→ TASK INSTRUCTIONS
Please output each entry in the material beneath exactly as shown.

→ INFORMATION PROVIDED
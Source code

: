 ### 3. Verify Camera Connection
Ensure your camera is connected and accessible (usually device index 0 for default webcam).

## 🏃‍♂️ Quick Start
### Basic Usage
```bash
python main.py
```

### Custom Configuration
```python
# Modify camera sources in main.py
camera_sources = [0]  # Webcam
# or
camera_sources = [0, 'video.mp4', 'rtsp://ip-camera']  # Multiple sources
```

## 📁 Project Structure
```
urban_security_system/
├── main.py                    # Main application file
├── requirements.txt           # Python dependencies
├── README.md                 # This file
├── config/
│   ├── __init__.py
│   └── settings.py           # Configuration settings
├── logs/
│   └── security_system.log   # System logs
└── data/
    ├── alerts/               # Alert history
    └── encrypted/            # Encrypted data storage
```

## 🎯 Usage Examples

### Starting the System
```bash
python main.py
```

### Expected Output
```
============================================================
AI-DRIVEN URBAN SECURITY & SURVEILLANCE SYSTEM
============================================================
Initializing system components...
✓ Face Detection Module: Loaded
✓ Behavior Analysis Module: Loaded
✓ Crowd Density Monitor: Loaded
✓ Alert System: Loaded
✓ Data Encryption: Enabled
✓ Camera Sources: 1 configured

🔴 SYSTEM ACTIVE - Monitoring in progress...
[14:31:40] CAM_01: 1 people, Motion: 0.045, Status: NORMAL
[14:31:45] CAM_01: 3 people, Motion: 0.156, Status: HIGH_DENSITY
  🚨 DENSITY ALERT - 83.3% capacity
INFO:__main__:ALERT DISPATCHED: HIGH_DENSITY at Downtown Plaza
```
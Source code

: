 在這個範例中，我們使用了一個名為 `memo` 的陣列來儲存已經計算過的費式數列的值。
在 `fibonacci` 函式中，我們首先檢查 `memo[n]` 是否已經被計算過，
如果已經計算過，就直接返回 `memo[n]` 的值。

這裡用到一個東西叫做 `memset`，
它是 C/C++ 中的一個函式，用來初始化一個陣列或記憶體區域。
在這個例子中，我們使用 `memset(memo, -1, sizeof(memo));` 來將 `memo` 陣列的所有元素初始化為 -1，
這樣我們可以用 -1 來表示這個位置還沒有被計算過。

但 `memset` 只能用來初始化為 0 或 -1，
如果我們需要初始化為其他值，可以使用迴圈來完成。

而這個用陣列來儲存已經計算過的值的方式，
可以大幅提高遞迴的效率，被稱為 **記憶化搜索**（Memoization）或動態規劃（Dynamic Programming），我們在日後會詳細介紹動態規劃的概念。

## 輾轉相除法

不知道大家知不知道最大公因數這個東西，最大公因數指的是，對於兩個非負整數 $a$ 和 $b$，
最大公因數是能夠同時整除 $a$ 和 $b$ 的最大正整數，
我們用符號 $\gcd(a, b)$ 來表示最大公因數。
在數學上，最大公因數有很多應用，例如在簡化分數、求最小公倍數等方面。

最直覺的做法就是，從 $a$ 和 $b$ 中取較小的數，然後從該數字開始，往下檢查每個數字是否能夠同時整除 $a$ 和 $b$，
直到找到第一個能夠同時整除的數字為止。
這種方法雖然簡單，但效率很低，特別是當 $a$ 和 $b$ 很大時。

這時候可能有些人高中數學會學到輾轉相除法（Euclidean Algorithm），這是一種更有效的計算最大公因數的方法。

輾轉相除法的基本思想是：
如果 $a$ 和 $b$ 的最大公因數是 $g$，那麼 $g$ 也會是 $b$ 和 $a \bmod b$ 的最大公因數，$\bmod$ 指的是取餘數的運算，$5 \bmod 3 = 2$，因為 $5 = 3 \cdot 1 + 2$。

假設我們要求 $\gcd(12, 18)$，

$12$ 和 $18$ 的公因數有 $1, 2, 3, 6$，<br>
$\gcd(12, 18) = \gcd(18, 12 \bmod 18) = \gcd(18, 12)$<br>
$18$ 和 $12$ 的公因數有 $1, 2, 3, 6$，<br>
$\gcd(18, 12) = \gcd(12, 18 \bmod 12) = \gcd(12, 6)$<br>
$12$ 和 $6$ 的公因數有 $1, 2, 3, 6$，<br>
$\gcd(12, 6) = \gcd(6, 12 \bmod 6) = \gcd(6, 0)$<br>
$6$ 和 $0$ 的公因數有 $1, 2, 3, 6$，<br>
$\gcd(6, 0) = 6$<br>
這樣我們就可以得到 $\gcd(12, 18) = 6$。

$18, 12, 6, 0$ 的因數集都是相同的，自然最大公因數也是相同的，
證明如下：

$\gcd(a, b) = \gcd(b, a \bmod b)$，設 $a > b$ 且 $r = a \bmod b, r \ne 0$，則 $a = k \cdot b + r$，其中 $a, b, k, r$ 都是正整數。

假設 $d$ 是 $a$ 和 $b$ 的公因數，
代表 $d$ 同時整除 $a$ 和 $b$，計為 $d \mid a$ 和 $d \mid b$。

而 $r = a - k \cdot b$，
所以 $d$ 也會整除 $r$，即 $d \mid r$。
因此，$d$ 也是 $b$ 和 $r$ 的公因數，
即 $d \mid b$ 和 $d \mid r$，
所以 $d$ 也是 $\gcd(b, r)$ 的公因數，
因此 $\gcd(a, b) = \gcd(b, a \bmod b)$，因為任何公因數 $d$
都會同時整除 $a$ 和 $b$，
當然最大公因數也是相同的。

→ RESPONSE TO THE TASK
Source code

: ### 3. Verify Camera Connection
Ensure your camera is connected and accessible (usually device index 0 for default webcam).

## 🏃‍♂️ Quick Start
### Basic Usage
```bash
python main.py
```

### Custom Configuration
```python
# Modify camera sources in main.py
camera_sources = [0]  # Webcam
# or
camera_sources = [0, 'video.mp4', 'rtsp://ip-camera']  # Multiple sources
```

## 📁 Project Structure
```
urban_security_system/
├── main.py                    # Main application file
├── requirements.txt           # Python dependencies
├── README.md                 # This file
├── config/
│   ├── __init__.py
│   └── settings.py           # Configuration settings
├── logs/
│   └── security_system.log   # System logs
└── data/
    ├── alerts/               # Alert history
    └── encrypted/            # Encrypted data storage
```

## 🎯 Usage Examples

### Starting the System
```bash
python main.py
```

### Expected Output
```
============================================================
AI-DRIVEN URBAN SECURITY & SURVEILLANCE SYSTEM
============================================================
Initializing system components...
✓ Face Detection Module: Loaded
✓ Behavior Analysis Module: Loaded
✓ Crowd Density Monitor: Loaded
✓ Alert System: Loaded
✓ Data Encryption: Enabled
✓ Camera Sources: 1 configured

🔴 SYSTEM ACTIVE - Monitoring in progress...
[14:31:40] CAM_01: 1 people, Motion: 0.045, Status: NORMAL
[14:31:45] CAM_01: 3 people, Motion: 0.156, Status: HIGH_DENSITY
  🚨 DENSITY ALERT - 83.3% capacity
INFO:__main__:ALERT DISPATCHED: HIGH_DENSITY at Downtown Plaza
```
Source code

: 在這個範例中，我們使用了一個名為 `memo` 的陣列來儲存已經計算過的費式數列的值。
在 `fibonacci` 函式中，我們首先檢查 `memo[n]` 是否已經被計算過，
如果已經計算過，就直接返回 `memo[n]` 的值。

這裡用到一個東西叫做 `memset`，
它是 C/C++ 中的一個函式，用來初始化一個陣列或記憶體區域。
在這個例子中，我們使用 `memset(memo, -1, sizeof(memo));` 來將 `memo` 陣列的所有元素初始化為 -1，
這樣我們可以用 -1 來表示這個位置還沒有被計算過。

但 `memset` 只能用來初始化為 0 或 -1，
如果我們需要初始化為其他值，可以使用迴圈來完成。

而這個用陣列來儲存已經計算過的值的方式，
可以大幅提高遞迴的效率，被稱為 **記憶化搜索**（Memoization）或動態規劃（Dynamic Programming），我們在日後會詳細介紹動態規劃的概念。

## 輾轉相除法

不知道大家知不知道最大公因數這個東西，最大公因數指的是，對於兩個非負整數 $a$ 和 $b$，
最大公因數是能夠同時整除 $a$ 和 $b$ 的最大正整數，
我們用符號 $\gcd(a, b)$ 來表示最大公因數。
在數學上，最大公因數有很多應用，例如在簡化分數、求最小公倍數等方面。

最直覺的做法就是，從 $a$ 和 $b$ 中取較小的數，然後從該數字開始，往下檢查每個數字是否能夠同時整除 $a$ 和 $b$，
直到找到第一個能夠同時整除的數字為止。
這種方法雖然簡單，但效率很低，特別是當 $a$ 和 $b$ 很大時。

這時候可能有些人高中數學會學到輾轉相除法（Euclidean Algorithm），這是一種更有效的計算最大公因數的方法。

輾轉相除法的基本思想是：
如果 $a$ 和 $b$ 的最大公因數是 $g$，那麼 $g$ 也會是 $b$ 和 $a \bmod b$ 的最大公因數，$\bmod$ 指的是取餘數的運算，$5 \bmod 3 = 2$，因為 $5 = 3 \cdot 1 + 2$。

假設我們要求 $\gcd(12, 18)$，

$12$ 和 $18$ 的公因數有 $1, 2, 3, 6$，<br>
$\gcd(12, 18) = \gcd(18, 12 \bmod 18) = \gcd(18, 12)$<br>
$18$ 和 $12$ 的公因數有 $1, 2, 3, 6$，<br>
$\gcd(18, 12) = \gcd(12, 18 \bmod 12) = \gcd(12, 6)$<br>
$12$ 和 $6$ 的公因數有 $1, 2, 3, 6$，<br>
$\gcd(12, 6) = \gcd(6, 12 \bmod 6) = \gcd(6, 0)$<br>
$6$ 和 $0$ 的公因數有 $1, 2, 3, 6$，<br>
$\gcd(6, 0) = 6$<br>
這樣我們就可以得到 $\gcd(12, 18) = 6$。

$18, 12, 6, 0$ 的因數集都是相同的，自然最大公因數也是相同的，
證明如下：

$\gcd(a, b) = \gcd(b, a \bmod b)$，設 $a > b$ 且 $r = a \bmod b, r \ne 0$，則 $a = k \cdot b + r$，其中 $a, b, k, r$ 都是正整數。

假設 $d$ 是 $a$ 和 $b$ 的公因數，
代表 $d$ 同時整除 $a$ 和 $b$，計為 $d \mid a$ 和 $d \mid b$。

而 $r = a - k \cdot b$，
所以 $d$ 也會整除 $r$，即 $d \mid r$。
因此，$d$ 也是 $b$ 和 $r$ 的公因數，
即 $d \mid b$ 和 $d \mid r$，
所以 $d$ 也是 $\gcd(b, r)$ 的公因數，
因此 $\gcd(a, b) = \gcd(b, a \bmod b)$，因為任何公因數 $d$
都會同時整除 $a$ 和 $b$，
當然最大公因數也是相同的。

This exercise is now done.